The term Cape Coloureds refers to the modern-day descendants of slaves imported into South Africa by Dutch settlers as well as to other groups of mixed ancestry. They are the predominant "population group" found in the Western Cape Province. Their population size is roughly 4 million. Most Cape Coloureds are mother tongue Afrikaans speakers. Slaves of "Malay" ancestry were brought from Indonesia, Madagascar, and Mozambique, and from these diverse origins they gradually developed into a grouping that was subsequently classified as a single major ethnical grouping under the Apartheid regime. In many cases the slaves were imported to be concubines and wives to single male Dutch settlers. Much racial mixture has thus occurred over the generations, both with Europeans and with indigenous Khoi and San.

Technically, the term "Cape Coloured" referred to a subset of "Coloured" South Africans, with subjective criteria having been used by the Apartheid bureaucracy to determine whether a person was a "Cape Coloured", or belonged to one of a number of other related "Coloured" subgroups such as the "Cape Malays", or "Other Coloureds". Currently this term is used very crudely to distinguish people of mixed ancestry from the phenotypically (and generally more genetically homogeneous) paler South Africans of European descent, and the darker "black" South Africans.

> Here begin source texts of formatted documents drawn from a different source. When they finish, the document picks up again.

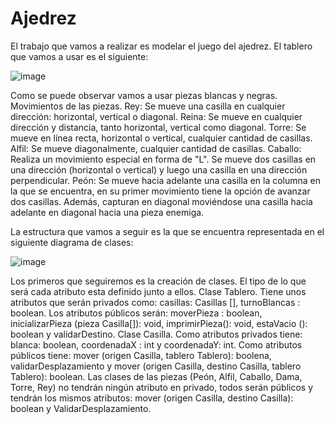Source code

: # Ajedrez
El trabajo que vamos a realizar es modelar el juego del ajedrez. 
El tablero que vamos a usar es el siguiente:

![image](https://github.com/lydiaarias/Ajedrez/assets/144675375/ccd40c36-86c6-4c07-9eb6-da6d1f47dcc6)

Como se puede observar vamos a usar piezas blancas y negras.
Movimientos de las piezas.
Rey: Se mueve una casilla en cualquier dirección: horizontal, vertical o diagonal.
Reina: Se mueve en cualquier dirección y distancia, tanto horizontal, vertical como diagonal.
Torre: Se mueve en línea recta, horizontal o vertical, cualquier cantidad de casillas.
Alfil: Se mueve diagonalmente, cualquier cantidad de casillas.
Caballo: Realiza un movimiento especial en forma de "L". Se mueve dos casillas en una dirección (horizontal o vertical) y luego una casilla en una dirección perpendicular.
Peón: Se mueve hacia adelante una casilla en la columna en la que se encuentra, en su primer movimiento tiene la opción de avanzar dos casillas. Además, capturan en diagonal moviéndose una casilla hacia adelante en diagonal hacia una pieza enemiga.


La estructura que vamos a seguir es la que se encuentra representada en el siguiente diagrama de clases:

![image](https://github.com/lydiaarias/Ajedrez/assets/144675375/cf10535a-bb07-4b0b-85e8-524fb5c553f3)

Los primeros que seguiremos es la creación de clases. El tipo de lo que será cada atributo esta definido junto a ellos. 
Clase Tablero.
Tiene unos atributos que serán privados como: casillas: Casillas [], turnoBlancas : boolean. 
Los atributos públicos serán: moverPieza : boolean, inicializarPieza (pieza Casilla[]): void, imprimirPieza(): void, estaVacio (): boolean y validarDestino.
Clase Casilla.
Como atributos privados tiene: blanca: boolean, coordenadaX : int y coordenadaY: int. 
Como atributos públicos tiene: mover (origen Casilla, tablero Tablero): boolena, validarDesplazamiento y mover (origen Casilla, destino Casilla, tablero Tablero): boolean.
Las clases de las piezas (Peón, Alfil, Caballo, Dama, Torre, Rey) no tendrán ningún atributo en privado, todos serán públicos y tendrán los mismos atributos: mover (origen Casilla, destino Casilla): boolean y ValidarDesplazamiento.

There are often exceptions to this generalization, and consequently Apartheid classifications often led to tragi-comic consequences, with some paler family members being classified as "white" and others "coloured". This contentious classification has no consistent meaning among South Africans - opinion, more than anything else, dictates who is classified as "Cape Coloured".

The Cape Coloured group is far from being homogenous: these divisions were accentuated by the Apartheid classifications which defined type hierarchies with this grouping. As a consequence, there is much racial intolerance between self-defined groups of Cape Coloureds.

[edit] Cape Coloureds in the media

A group of Cape Coloured were interviewed in the series of Ross Kemp's "Ross Kemp on Gangs". One of the gang members who participated in the interview mentioned that black South Africans are on a higher social level than Cape Coloureds.